Data to use =
Segment Open
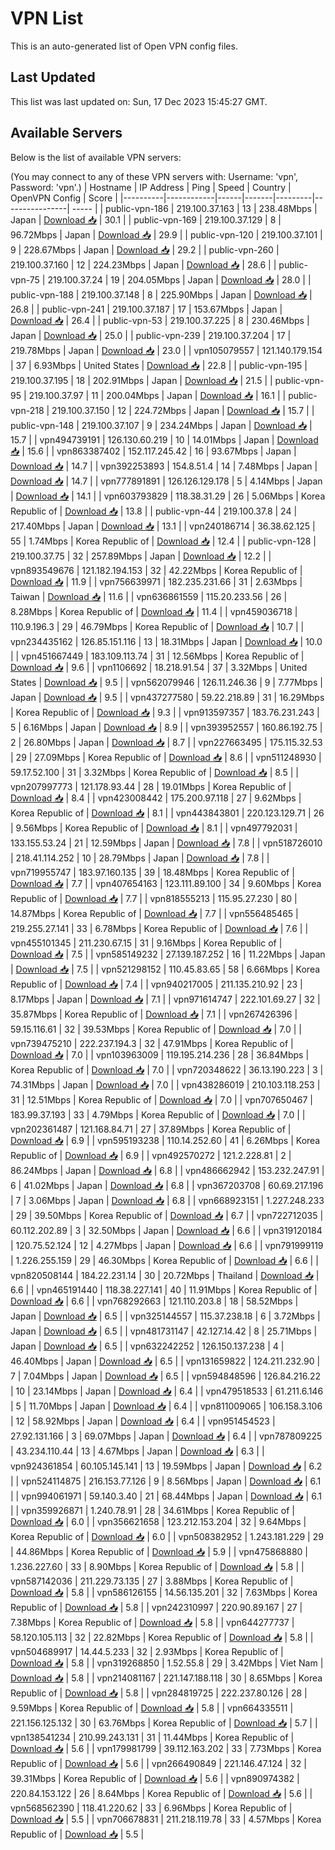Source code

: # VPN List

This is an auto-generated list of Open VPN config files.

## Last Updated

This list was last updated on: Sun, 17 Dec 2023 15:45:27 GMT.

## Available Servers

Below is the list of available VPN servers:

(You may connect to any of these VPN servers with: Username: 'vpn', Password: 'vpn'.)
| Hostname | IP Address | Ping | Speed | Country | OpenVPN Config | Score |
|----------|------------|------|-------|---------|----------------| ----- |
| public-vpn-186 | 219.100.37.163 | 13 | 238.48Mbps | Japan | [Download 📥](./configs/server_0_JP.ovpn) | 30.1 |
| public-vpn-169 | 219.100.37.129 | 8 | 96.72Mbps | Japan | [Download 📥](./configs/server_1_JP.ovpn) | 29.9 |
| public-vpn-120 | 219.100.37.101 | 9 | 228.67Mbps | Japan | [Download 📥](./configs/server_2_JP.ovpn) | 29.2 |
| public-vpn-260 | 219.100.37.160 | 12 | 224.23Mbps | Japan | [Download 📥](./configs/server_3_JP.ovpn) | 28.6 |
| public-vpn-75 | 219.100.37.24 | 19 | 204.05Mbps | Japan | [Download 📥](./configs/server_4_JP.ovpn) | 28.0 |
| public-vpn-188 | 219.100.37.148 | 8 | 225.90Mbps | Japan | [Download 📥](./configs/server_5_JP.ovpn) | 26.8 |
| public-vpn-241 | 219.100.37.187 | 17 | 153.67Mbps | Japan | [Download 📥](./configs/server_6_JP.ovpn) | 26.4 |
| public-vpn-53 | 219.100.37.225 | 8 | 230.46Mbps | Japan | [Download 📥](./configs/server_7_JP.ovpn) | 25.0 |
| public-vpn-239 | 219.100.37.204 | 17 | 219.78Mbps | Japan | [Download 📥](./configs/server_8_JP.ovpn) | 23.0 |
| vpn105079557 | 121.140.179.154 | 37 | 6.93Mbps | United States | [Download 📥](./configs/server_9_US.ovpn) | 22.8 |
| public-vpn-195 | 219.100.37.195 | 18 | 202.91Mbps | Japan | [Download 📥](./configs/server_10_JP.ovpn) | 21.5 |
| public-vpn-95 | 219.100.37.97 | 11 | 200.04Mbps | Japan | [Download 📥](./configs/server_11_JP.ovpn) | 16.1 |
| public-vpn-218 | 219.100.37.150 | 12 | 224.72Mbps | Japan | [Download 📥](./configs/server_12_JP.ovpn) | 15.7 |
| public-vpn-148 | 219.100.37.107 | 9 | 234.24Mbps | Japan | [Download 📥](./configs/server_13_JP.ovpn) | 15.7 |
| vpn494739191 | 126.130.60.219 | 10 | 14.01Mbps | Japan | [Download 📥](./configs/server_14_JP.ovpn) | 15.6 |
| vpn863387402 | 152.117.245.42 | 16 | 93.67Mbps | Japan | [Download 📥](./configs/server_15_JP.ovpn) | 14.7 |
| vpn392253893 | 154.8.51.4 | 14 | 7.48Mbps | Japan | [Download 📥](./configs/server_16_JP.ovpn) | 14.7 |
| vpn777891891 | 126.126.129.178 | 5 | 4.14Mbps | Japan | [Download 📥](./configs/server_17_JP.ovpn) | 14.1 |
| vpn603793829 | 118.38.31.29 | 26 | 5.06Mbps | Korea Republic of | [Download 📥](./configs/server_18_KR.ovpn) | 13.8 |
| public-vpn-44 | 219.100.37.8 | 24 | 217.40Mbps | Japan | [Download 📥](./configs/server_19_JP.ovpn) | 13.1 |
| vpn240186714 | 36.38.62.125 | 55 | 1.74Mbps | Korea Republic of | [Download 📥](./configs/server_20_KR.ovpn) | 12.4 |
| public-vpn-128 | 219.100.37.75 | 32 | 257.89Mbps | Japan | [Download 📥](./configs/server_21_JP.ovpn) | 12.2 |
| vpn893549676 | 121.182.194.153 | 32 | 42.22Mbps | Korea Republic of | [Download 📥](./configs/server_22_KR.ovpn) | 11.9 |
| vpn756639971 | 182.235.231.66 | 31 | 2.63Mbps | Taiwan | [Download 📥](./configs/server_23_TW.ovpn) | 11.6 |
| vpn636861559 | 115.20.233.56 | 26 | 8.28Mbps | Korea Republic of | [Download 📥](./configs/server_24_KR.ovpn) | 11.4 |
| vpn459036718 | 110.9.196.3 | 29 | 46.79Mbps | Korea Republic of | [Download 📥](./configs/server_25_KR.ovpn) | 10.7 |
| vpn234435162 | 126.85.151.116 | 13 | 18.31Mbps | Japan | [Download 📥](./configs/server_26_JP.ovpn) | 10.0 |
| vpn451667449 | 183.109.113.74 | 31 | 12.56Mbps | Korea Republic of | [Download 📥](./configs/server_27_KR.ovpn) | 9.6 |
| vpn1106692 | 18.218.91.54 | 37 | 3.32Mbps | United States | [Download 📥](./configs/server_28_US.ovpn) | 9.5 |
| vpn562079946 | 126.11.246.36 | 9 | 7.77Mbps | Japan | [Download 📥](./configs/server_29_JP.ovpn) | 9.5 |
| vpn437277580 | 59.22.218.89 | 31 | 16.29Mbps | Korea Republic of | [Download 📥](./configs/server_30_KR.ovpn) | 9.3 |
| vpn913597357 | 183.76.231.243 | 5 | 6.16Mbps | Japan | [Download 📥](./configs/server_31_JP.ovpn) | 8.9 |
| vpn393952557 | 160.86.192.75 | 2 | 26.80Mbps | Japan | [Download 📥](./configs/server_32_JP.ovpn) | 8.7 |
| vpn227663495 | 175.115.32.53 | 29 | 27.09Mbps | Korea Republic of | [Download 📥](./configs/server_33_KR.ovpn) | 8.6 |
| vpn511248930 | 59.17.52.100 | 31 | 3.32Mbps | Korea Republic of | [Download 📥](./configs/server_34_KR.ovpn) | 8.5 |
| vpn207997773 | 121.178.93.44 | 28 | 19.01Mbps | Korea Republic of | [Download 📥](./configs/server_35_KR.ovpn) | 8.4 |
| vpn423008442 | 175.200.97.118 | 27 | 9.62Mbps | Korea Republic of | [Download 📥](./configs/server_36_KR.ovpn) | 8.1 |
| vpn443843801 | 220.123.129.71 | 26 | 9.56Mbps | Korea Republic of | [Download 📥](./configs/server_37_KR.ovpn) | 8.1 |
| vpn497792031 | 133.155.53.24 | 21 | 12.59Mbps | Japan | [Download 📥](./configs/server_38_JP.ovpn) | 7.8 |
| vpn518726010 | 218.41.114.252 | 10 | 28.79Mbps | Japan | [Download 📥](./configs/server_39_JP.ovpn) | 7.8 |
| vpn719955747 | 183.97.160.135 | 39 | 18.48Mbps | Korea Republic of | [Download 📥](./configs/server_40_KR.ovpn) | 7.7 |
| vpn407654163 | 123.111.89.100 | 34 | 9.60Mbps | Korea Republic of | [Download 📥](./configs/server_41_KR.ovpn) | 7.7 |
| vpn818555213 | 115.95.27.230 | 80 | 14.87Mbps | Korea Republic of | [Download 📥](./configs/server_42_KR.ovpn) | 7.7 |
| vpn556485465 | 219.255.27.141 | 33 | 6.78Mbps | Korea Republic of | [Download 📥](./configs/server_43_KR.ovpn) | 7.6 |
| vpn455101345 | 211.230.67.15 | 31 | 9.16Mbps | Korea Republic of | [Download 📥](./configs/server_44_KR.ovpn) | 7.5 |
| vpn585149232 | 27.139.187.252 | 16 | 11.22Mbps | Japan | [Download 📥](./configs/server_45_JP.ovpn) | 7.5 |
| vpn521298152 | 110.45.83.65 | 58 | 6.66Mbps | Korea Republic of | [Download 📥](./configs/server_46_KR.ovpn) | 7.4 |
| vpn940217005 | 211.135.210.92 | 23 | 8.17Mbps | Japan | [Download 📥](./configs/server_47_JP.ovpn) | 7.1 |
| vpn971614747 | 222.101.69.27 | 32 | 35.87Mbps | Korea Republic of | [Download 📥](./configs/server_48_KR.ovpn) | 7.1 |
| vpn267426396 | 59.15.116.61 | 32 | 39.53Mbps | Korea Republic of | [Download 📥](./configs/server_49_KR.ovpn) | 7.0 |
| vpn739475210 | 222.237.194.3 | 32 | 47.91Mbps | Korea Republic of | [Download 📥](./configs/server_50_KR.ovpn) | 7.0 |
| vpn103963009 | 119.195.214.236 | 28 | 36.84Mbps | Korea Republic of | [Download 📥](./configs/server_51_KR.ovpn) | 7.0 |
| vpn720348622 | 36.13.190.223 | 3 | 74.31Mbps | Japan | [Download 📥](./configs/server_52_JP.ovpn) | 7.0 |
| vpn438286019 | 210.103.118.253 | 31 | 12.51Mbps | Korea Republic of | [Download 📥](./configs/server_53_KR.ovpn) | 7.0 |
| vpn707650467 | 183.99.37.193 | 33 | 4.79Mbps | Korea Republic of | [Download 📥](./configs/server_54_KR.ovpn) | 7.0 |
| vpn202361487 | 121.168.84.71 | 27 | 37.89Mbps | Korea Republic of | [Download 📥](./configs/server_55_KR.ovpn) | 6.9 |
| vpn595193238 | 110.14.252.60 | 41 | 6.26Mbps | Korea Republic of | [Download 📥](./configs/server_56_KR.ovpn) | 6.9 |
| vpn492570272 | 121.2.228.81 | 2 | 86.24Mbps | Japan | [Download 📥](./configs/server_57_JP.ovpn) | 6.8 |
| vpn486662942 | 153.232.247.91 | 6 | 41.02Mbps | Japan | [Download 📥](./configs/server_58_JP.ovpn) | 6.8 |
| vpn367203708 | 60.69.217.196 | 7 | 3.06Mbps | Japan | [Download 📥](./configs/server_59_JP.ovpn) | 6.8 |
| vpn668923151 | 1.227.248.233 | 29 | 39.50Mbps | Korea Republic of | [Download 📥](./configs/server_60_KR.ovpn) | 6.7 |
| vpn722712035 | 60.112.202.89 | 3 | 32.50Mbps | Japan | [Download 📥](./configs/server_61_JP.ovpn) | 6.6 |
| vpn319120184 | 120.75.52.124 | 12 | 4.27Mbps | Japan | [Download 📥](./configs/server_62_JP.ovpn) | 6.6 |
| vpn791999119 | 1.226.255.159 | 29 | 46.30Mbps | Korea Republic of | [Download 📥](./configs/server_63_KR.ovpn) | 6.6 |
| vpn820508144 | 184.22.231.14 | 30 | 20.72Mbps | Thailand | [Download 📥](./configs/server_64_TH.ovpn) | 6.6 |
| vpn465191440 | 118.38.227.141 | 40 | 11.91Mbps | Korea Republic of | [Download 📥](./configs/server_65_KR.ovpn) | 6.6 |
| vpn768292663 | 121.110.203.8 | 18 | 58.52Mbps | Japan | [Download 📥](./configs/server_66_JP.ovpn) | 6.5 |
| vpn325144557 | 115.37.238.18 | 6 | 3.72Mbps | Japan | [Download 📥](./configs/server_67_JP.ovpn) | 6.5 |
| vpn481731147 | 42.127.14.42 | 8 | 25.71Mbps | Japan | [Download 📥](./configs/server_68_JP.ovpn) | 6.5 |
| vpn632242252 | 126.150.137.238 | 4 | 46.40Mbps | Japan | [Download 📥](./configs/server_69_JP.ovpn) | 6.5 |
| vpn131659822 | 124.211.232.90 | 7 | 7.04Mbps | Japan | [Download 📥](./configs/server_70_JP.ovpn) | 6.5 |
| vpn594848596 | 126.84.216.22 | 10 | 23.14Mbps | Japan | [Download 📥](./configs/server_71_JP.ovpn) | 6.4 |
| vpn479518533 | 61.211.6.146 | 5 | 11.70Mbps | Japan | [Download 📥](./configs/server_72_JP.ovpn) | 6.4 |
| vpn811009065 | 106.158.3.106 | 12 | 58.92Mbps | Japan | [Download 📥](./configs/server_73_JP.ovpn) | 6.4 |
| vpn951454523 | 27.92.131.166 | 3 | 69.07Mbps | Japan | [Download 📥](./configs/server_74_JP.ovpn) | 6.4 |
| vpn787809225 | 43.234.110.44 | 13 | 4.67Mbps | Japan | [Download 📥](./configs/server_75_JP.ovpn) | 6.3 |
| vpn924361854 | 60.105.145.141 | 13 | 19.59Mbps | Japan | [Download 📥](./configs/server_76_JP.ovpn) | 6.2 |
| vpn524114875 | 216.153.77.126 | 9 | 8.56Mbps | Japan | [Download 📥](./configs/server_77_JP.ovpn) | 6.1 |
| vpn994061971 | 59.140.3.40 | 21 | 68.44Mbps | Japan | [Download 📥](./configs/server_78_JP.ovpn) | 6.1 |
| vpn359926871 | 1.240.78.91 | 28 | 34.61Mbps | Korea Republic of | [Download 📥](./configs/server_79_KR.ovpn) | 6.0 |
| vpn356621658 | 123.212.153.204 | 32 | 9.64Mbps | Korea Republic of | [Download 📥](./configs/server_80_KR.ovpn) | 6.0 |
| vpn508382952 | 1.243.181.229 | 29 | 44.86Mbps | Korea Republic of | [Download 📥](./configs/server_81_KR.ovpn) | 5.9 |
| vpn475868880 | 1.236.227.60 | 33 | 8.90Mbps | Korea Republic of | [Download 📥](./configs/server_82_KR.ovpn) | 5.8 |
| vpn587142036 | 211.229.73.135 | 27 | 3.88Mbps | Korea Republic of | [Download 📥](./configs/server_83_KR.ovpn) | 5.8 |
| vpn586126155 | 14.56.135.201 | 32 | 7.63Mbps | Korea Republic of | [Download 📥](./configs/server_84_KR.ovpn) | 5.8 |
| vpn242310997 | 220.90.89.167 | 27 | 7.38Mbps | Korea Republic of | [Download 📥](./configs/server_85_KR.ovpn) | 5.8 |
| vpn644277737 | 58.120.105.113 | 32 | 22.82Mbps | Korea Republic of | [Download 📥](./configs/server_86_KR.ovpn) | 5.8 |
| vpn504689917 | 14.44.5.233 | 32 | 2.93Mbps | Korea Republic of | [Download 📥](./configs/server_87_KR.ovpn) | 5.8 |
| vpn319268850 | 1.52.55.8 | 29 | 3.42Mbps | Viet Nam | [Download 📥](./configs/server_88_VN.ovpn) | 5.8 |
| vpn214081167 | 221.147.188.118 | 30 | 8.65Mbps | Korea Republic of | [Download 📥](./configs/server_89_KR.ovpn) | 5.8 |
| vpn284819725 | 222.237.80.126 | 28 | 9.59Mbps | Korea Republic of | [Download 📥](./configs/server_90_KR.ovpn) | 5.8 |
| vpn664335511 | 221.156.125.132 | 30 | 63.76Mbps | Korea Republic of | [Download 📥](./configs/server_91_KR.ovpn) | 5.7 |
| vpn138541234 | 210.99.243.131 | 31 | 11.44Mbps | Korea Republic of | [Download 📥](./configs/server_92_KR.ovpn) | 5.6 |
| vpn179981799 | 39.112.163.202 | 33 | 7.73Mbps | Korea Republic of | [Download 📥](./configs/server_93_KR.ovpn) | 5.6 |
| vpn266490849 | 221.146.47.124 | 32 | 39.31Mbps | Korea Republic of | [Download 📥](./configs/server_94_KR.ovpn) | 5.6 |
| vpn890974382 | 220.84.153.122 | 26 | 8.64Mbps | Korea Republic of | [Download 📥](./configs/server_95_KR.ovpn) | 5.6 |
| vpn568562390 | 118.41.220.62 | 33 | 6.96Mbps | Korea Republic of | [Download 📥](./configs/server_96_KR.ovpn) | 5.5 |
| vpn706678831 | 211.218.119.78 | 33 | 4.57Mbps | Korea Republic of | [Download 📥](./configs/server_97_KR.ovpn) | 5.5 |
Segment Closed
Task = Which lines above run from the one containing "[Download 📥](./configs/server_77_JP.ovpn) | 6.1 |" to the one containing "[Download 📥](./configs/server_95_KR.ovpn) | 5.6 |"? Give them again exactly, both ends included.

Answer to this exercise =
| vpn524114875 | 216.153.77.126 | 9 | 8.56Mbps | Japan | [Download 📥](./configs/server_77_JP.ovpn) | 6.1 |
| vpn994061971 | 59.140.3.40 | 21 | 68.44Mbps | Japan | [Download 📥](./configs/server_78_JP.ovpn) | 6.1 |
| vpn359926871 | 1.240.78.91 | 28 | 34.61Mbps | Korea Republic of | [Download 📥](./configs/server_79_KR.ovpn) | 6.0 |
| vpn356621658 | 123.212.153.204 | 32 | 9.64Mbps | Korea Republic of | [Download 📥](./configs/server_80_KR.ovpn) | 6.0 |
| vpn508382952 | 1.243.181.229 | 29 | 44.86Mbps | Korea Republic of | [Download 📥](./configs/server_81_KR.ovpn) | 5.9 |
| vpn475868880 | 1.236.227.60 | 33 | 8.90Mbps | Korea Republic of | [Download 📥](./configs/server_82_KR.ovpn) | 5.8 |
| vpn587142036 | 211.229.73.135 | 27 | 3.88Mbps | Korea Republic of | [Download 📥](./configs/server_83_KR.ovpn) | 5.8 |
| vpn586126155 | 14.56.135.201 | 32 | 7.63Mbps | Korea Republic of | [Download 📥](./configs/server_84_KR.ovpn) | 5.8 |
| vpn242310997 | 220.90.89.167 | 27 | 7.38Mbps | Korea Republic of | [Download 📥](./configs/server_85_KR.ovpn) | 5.8 |
| vpn644277737 | 58.120.105.113 | 32 | 22.82Mbps | Korea Republic of | [Download 📥](./configs/server_86_KR.ovpn) | 5.8 |
| vpn504689917 | 14.44.5.233 | 32 | 2.93Mbps | Korea Republic of | [Download 📥](./configs/server_87_KR.ovpn) | 5.8 |
| vpn319268850 | 1.52.55.8 | 29 | 3.42Mbps | Viet Nam | [Download 📥](./configs/server_88_VN.ovpn) | 5.8 |
| vpn214081167 | 221.147.188.118 | 30 | 8.65Mbps | Korea Republic of | [Download 📥](./configs/server_89_KR.ovpn) | 5.8 |
| vpn284819725 | 222.237.80.126 | 28 | 9.59Mbps | Korea Republic of | [Download 📥](./configs/server_90_KR.ovpn) | 5.8 |
| vpn664335511 | 221.156.125.132 | 30 | 63.76Mbps | Korea Republic of | [Download 📥](./configs/server_91_KR.ovpn) | 5.7 |
| vpn138541234 | 210.99.243.131 | 31 | 11.44Mbps | Korea Republic of | [Download 📥](./configs/server_92_KR.ovpn) | 5.6 |
| vpn179981799 | 39.112.163.202 | 33 | 7.73Mbps | Korea Republic of | [Download 📥](./configs/server_93_KR.ovpn) | 5.6 |
| vpn266490849 | 221.146.47.124 | 32 | 39.31Mbps | Korea Republic of | [Download 📥](./configs/server_94_KR.ovpn) | 5.6 |
| vpn890974382 | 220.84.153.122 | 26 | 8.64Mbps | Korea Republic of | [Download 📥](./configs/server_95_KR.ovpn) | 5.6 |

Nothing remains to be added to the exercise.